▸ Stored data
⁂
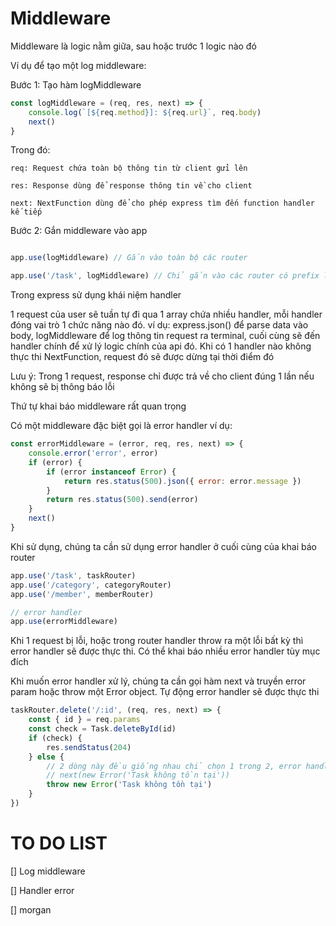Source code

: # Middleware

Middleware là logic nằm giữa, sau hoặc trước 1 logic nào đó

Ví dụ để tạo một log middleware:

Bước 1: Tạo hàm logMiddleware

```js
const logMiddleware = (req, res, next) => {
    console.log(`[${req.method}]: ${req.url}`, req.body)
    next()
}
```

Trong đó: 

    req: Request chứa toàn bộ thông tin từ client gửi lên

    res: Response dùng để response thông tin về cho client

    next: NextFunction dùng để cho phép express tìm đến function handler kế tiếp

Bước 2: Gắn middleware vào app

```js

app.use(logMiddleware) // Gắn vào toàn bộ các router

app.use('/task', logMiddleware) // Chỉ gắn vào các router có prefix là /task
```

Trong express sử dụng khái niệm handler

1 request của user sẽ tuần tự đi qua 1 array chứa nhiều handler, mỗi handler đóng vai trò 1 chức năng nào đó. ví dụ: express.json() để parse data vào body, logMiddleware để log thông tin request ra terminal, cuối cùng sẽ đến handler chính để xử lý logic chính của api đó. Khi có 1 handler nào không thực thi NextFunction, request đó sẽ được dừng tại thời điểm đó

Lưu ý: Trong 1 request, response chỉ được trả về cho client đúng 1 lần nếu không sẽ bị thông báo lỗi

Thứ tự khai báo middleware rất quan trọng

Có một middleware đặc biệt gọi là error handler ví dụ:


```js
const errorMiddleware = (error, req, res, next) => {
    console.error('error', error)
    if (error) {
        if (error instanceof Error) {
            return res.status(500).json({ error: error.message })
        }
        return res.status(500).send(error)
    }
    next()
}
```

Khi sử dụng, chúng ta cần sử dụng error handler ở cuối cùng của khai báo router

```js
app.use('/task', taskRouter)
app.use('/category', categoryRouter)
app.use('/member', memberRouter)

// error handler
app.use(errorMiddleware)
```

Khi 1 request bị lỗi, hoặc trong router handler throw ra một lỗi bất kỳ thì error handler sẽ được thực thi. Có thể khai báo nhiều error handler tùy mục đích


Khi muốn error handler xử lý, chúng ta cần gọi hàm next và truyền error param hoặc throw một Error object. Tự động error handler sẽ được thực thi

```js
taskRouter.delete('/:id', (req, res, next) => {
    const { id } = req.params
    const check = Task.deleteById(id)
    if (check) {
        res.sendStatus(204)
    } else {
        // 2 dòng này đều giống nhau chỉ chọn 1 trong 2, error handler sẽ nhận đc tham số error là 1 object kiểu Error
        // next(new Error('Task không tồn tại'))
        throw new Error('Task không tồn tại')
    }
})
```

# TO DO LIST

[] Log middleware

[] Handler error

[] morgan
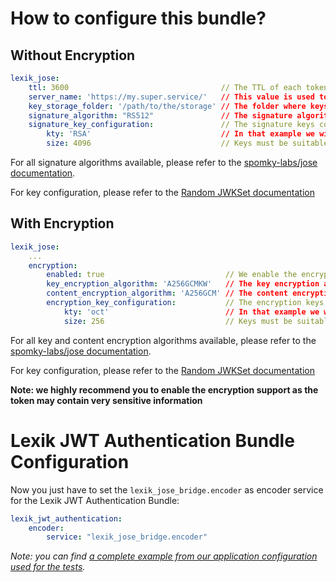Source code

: How to configure this bundle?
=============================

## Without Encryption

```yml
lexik_jose:
    ttl: 3600                                  // The TTL of each token issued by the bundle
    server_name: 'https://my.super.service/'   // This value is used to verify the issuer/audience of the tokens
    key_storage_folder: '/path/to/the/storage' // The folder where keys are stored. Must be writable
    signature_algorithm: "RS512"               // The signature algorithm (default is RS512).
    signature_key_configuration:               // The signature keys configuration.
        kty: 'RSA'                             // In that example we will have 4096 bits RSA keys.
        size: 4096                             // Keys must be suitable for the signature algorithm.
```

For all signature algorithms available, please refer to the [spomky-labs/jose documentation](https://github.com/Spomky-Labs/jose#supported-signature-algorithms).

For key configuration, please refer to the [Random JWKSet documentation](https://github.com/Spomky-Labs/jose/blob/master/doc/object/jwkset.md#create-a-key-set-with-random-keys)

## With Encryption

```yml
lexik_jose:
    ...
    encryption:
        enabled: true                           // We enable the encryption (highly recommended
        key_encryption_algorithm: 'A256GCMKW'   // The key encryption algorithm
        content_encryption_algorithm: 'A256GCM' // The content encryption algorithm
        encryption_key_configuration:           // The encryption keys configuration
            kty: 'oct'                          // In that example we will have 256 bits octect strings.
            size: 256                           // Keys must be suitable for the key encryption algorithm.
```

For all key and content encryption algorithms available, please refer to the [spomky-labs/jose documentation](https://github.com/Spomky-Labs/jose#supported-key-encryption-algorithms).

For key configuration, please refer to the [Random JWKSet documentation](https://github.com/Spomky-Labs/jose/blob/master/doc/object/jwkset.md#create-a-key-set-with-random-keys)

**Note: we highly recommend you to enable the encryption support as the token may contain very sensitive information**

# Lexik JWT Authentication Bundle Configuration

Now you just have to set the `lexik_jose_bridge.encoder` as encoder service for the Lexik JWT Authentication Bundle:

```yml
lexik_jwt_authentication:
    encoder:
        service: "lexik_jose_bridge.encoder"
```

*Note: you can find [a complete example from our application configuration used for the tests](https://github.com/Spomky-Labs/lexik-jose-bridge/blob/master/Tests/app/config/config.yml#L31-L49).*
⁂
▸ TASK GOAL
Although the records above contain pictures, only their text is to be repeated, exactly as given.

▸ ANSWER BOX
Source code

: # Middleware

Middleware là logic nằm giữa, sau hoặc trước 1 logic nào đó

Ví dụ để tạo một log middleware:

Bước 1: Tạo hàm logMiddleware

```js
const logMiddleware = (req, res, next) => {
    console.log(`[${req.method}]: ${req.url}`, req.body)
    next()
}
```

Trong đó: 

    req: Request chứa toàn bộ thông tin từ client gửi lên

    res: Response dùng để response thông tin về cho client

    next: NextFunction dùng để cho phép express tìm đến function handler kế tiếp

Bước 2: Gắn middleware vào app

```js

app.use(logMiddleware) // Gắn vào toàn bộ các router

app.use('/task', logMiddleware) // Chỉ gắn vào các router có prefix là /task
```

Trong express sử dụng khái niệm handler

1 request của user sẽ tuần tự đi qua 1 array chứa nhiều handler, mỗi handler đóng vai trò 1 chức năng nào đó. ví dụ: express.json() để parse data vào body, logMiddleware để log thông tin request ra terminal, cuối cùng sẽ đến handler chính để xử lý logic chính của api đó. Khi có 1 handler nào không thực thi NextFunction, request đó sẽ được dừng tại thời điểm đó

Lưu ý: Trong 1 request, response chỉ được trả về cho client đúng 1 lần nếu không sẽ bị thông báo lỗi

Thứ tự khai báo middleware rất quan trọng

Có một middleware đặc biệt gọi là error handler ví dụ:


```js
const errorMiddleware = (error, req, res, next) => {
    console.error('error', error)
    if (error) {
        if (error instanceof Error) {
            return res.status(500).json({ error: error.message })
        }
        return res.status(500).send(error)
    }
    next()
}
```

Khi sử dụng, chúng ta cần sử dụng error handler ở cuối cùng của khai báo router

```js
app.use('/task', taskRouter)
app.use('/category', categoryRouter)
app.use('/member', memberRouter)

// error handler
app.use(errorMiddleware)
```

Khi 1 request bị lỗi, hoặc trong router handler throw ra một lỗi bất kỳ thì error handler sẽ được thực thi. Có thể khai báo nhiều error handler tùy mục đích


Khi muốn error handler xử lý, chúng ta cần gọi hàm next và truyền error param hoặc throw một Error object. Tự động error handler sẽ được thực thi

```js
taskRouter.delete('/:id', (req, res, next) => {
    const { id } = req.params
    const check = Task.deleteById(id)
    if (check) {
        res.sendStatus(204)
    } else {
        // 2 dòng này đều giống nhau chỉ chọn 1 trong 2, error handler sẽ nhận đc tham số error là 1 object kiểu Error
        // next(new Error('Task không tồn tại'))
        throw new Error('Task không tồn tại')
    }
})
```

# TO DO LIST

[] Log middleware

[] Handler error

[] morgan
Source code

: How to configure this bundle?
=============================

## Without Encryption

```yml
lexik_jose:
    ttl: 3600                                  // The TTL of each token issued by the bundle
    server_name: 'https://my.super.service/'   // This value is used to verify the issuer/audience of the tokens
    key_storage_folder: '/path/to/the/storage' // The folder where keys are stored. Must be writable
    signature_algorithm: "RS512"               // The signature algorithm (default is RS512).
    signature_key_configuration:               // The signature keys configuration.
        kty: 'RSA'                             // In that example we will have 4096 bits RSA keys.
        size: 4096                             // Keys must be suitable for the signature algorithm.
```

For all signature algorithms available, please refer to the [spomky-labs/jose documentation](https://github.com/Spomky-Labs/jose#supported-signature-algorithms).

For key configuration, please refer to the [Random JWKSet documentation](https://github.com/Spomky-Labs/jose/blob/master/doc/object/jwkset.md#create-a-key-set-with-random-keys)

## With Encryption

```yml
lexik_jose:
    ...
    encryption:
        enabled: true                           // We enable the encryption (highly recommended
        key_encryption_algorithm: 'A256GCMKW'   // The key encryption algorithm
        content_encryption_algorithm: 'A256GCM' // The content encryption algorithm
        encryption_key_configuration:           // The encryption keys configuration
            kty: 'oct'                          // In that example we will have 256 bits octect strings.
            size: 256                           // Keys must be suitable for the key encryption algorithm.
```

For all key and content encryption algorithms available, please refer to the [spomky-labs/jose documentation](https://github.com/Spomky-Labs/jose#supported-key-encryption-algorithms).

For key configuration, please refer to the [Random JWKSet documentation](https://github.com/Spomky-Labs/jose/blob/master/doc/object/jwkset.md#create-a-key-set-with-random-keys)

**Note: we highly recommend you to enable the encryption support as the token may contain very sensitive information**

# Lexik JWT Authentication Bundle Configuration

Now you just have to set the `lexik_jose_bridge.encoder` as encoder service for the Lexik JWT Authentication Bundle:

```yml
lexik_jwt_authentication:
    encoder:
        service: "lexik_jose_bridge.encoder"
```

*Note: you can find [a complete example from our application configuration used for the tests](https://github.com/Spomky-Labs/lexik-jose-bridge/blob/master/Tests/app/config/config.yml#L31-L49).*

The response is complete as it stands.